> [Exercise aim]: Reproduce, exactly and in full, only the lines below from the one containing "Vivado 會自動幫我們接上 AXI Interconnection 形成下圖。" through the one containing "燒錄到 FPGA 上。".

****************************************

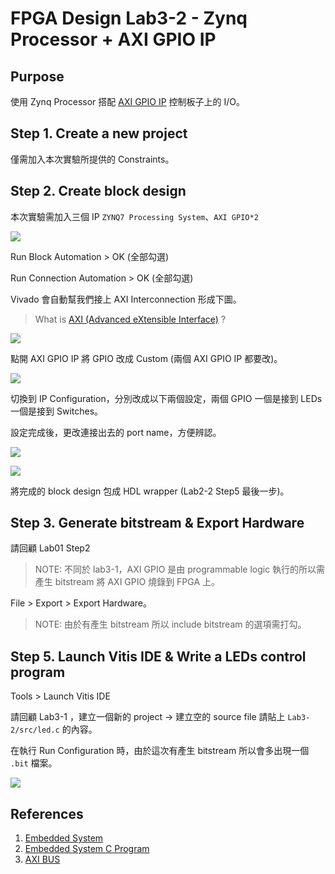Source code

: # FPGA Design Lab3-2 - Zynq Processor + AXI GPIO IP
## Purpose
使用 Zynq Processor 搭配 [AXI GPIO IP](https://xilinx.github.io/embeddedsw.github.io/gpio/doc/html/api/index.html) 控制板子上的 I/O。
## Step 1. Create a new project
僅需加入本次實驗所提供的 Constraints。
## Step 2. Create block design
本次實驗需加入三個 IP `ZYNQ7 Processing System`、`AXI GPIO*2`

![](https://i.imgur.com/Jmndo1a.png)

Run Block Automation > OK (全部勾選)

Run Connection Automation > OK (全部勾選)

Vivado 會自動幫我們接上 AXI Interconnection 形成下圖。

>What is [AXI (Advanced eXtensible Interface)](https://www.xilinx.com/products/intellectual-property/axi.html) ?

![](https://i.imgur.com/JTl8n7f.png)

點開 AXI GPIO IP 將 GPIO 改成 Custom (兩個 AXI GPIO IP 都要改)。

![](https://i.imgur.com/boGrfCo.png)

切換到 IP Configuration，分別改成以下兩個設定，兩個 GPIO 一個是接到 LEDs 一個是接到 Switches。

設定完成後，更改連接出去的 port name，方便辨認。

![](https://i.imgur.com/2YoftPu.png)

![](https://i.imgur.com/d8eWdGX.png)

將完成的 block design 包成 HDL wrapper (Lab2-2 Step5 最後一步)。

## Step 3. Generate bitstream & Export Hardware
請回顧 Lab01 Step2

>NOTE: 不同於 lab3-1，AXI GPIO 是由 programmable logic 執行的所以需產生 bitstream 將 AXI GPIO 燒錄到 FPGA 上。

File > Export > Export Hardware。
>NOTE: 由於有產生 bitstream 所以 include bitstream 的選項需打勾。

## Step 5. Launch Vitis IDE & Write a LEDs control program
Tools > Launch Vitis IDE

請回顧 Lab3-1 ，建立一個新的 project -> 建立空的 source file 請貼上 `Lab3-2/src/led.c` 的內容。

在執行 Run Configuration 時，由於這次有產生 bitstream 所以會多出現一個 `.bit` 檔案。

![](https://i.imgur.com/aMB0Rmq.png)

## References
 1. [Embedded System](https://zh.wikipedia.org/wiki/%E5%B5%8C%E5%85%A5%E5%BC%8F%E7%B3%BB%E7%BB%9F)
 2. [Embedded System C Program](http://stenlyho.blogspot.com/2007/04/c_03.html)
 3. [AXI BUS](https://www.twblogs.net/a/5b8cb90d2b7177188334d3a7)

****************************************

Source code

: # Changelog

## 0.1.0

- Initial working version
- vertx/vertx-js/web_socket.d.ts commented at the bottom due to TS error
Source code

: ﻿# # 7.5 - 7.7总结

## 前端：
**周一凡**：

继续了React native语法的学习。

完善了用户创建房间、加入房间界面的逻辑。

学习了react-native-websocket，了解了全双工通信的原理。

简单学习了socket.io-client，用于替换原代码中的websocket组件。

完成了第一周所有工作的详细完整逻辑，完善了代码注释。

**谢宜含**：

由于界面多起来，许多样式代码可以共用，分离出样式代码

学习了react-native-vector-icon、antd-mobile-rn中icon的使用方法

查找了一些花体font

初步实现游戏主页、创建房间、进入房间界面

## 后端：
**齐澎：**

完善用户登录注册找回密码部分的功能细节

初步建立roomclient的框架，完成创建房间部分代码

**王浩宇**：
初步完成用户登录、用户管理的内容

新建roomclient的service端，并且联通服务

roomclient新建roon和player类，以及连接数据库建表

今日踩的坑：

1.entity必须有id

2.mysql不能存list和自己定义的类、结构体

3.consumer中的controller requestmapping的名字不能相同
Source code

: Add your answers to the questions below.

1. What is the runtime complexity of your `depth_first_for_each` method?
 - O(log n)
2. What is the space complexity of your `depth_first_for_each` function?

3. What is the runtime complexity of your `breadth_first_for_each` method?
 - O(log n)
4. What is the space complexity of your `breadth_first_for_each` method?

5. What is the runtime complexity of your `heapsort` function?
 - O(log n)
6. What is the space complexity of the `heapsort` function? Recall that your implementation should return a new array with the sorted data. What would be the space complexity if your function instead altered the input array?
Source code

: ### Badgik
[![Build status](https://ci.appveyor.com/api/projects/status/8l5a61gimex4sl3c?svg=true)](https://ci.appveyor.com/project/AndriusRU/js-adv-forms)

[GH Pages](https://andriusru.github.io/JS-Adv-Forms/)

****************************************

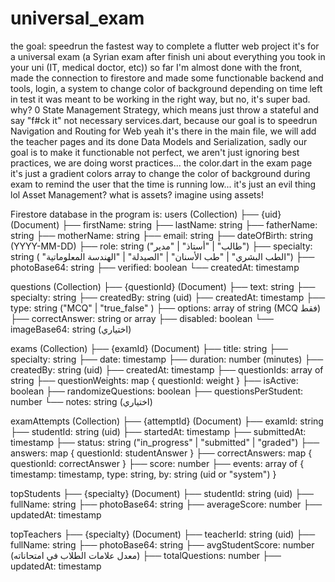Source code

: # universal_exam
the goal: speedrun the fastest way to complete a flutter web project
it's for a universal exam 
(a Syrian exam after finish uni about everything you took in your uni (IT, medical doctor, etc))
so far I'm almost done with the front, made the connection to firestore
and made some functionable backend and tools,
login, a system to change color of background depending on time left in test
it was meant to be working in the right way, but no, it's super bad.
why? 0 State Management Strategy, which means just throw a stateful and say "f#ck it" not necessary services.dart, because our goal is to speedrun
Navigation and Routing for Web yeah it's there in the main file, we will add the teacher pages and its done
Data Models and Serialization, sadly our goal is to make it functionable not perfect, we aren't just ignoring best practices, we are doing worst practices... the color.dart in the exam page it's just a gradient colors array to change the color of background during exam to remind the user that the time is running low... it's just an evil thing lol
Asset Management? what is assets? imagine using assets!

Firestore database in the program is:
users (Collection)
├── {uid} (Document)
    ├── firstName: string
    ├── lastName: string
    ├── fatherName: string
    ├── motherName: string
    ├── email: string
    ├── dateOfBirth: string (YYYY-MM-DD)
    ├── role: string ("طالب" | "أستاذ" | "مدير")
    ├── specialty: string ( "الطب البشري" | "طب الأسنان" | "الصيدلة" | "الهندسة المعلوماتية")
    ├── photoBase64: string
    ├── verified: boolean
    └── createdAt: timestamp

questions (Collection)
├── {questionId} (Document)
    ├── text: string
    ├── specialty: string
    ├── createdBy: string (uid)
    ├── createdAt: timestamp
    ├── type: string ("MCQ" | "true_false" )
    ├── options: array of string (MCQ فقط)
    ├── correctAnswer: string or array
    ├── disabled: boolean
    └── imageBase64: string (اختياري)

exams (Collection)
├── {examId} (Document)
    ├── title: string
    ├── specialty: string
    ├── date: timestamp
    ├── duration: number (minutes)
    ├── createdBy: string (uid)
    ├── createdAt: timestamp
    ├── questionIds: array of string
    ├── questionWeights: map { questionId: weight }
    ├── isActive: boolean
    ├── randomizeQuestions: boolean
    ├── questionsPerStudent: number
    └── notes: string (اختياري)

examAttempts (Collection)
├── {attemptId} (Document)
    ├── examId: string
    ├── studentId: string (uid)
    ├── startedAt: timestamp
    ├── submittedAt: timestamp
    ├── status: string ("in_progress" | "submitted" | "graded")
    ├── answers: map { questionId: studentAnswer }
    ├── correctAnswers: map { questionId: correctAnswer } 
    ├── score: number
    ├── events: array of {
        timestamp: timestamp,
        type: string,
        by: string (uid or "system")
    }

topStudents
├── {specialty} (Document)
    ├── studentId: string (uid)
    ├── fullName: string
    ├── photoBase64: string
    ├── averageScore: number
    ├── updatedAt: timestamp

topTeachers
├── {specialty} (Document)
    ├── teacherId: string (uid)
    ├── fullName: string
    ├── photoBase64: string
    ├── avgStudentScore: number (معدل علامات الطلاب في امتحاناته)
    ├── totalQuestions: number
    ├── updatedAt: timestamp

****************************************

> [Task answer]:
Vivado 會自動幫我們接上 AXI Interconnection 形成下圖。

>What is [AXI (Advanced eXtensible Interface)](https://www.xilinx.com/products/intellectual-property/axi.html) ?

![](https://i.imgur.com/JTl8n7f.png)

點開 AXI GPIO IP 將 GPIO 改成 Custom (兩個 AXI GPIO IP 都要改)。

![](https://i.imgur.com/boGrfCo.png)

切換到 IP Configuration，分別改成以下兩個設定，兩個 GPIO 一個是接到 LEDs 一個是接到 Switches。

設定完成後，更改連接出去的 port name，方便辨認。

![](https://i.imgur.com/2YoftPu.png)

![](https://i.imgur.com/d8eWdGX.png)

將完成的 block design 包成 HDL wrapper (Lab2-2 Step5 最後一步)。

## Step 3. Generate bitstream & Export Hardware
請回顧 Lab01 Step2

>NOTE: 不同於 lab3-1，AXI GPIO 是由 programmable logic 執行的所以需產生 bitstream 將 AXI GPIO 燒錄到 FPGA 上。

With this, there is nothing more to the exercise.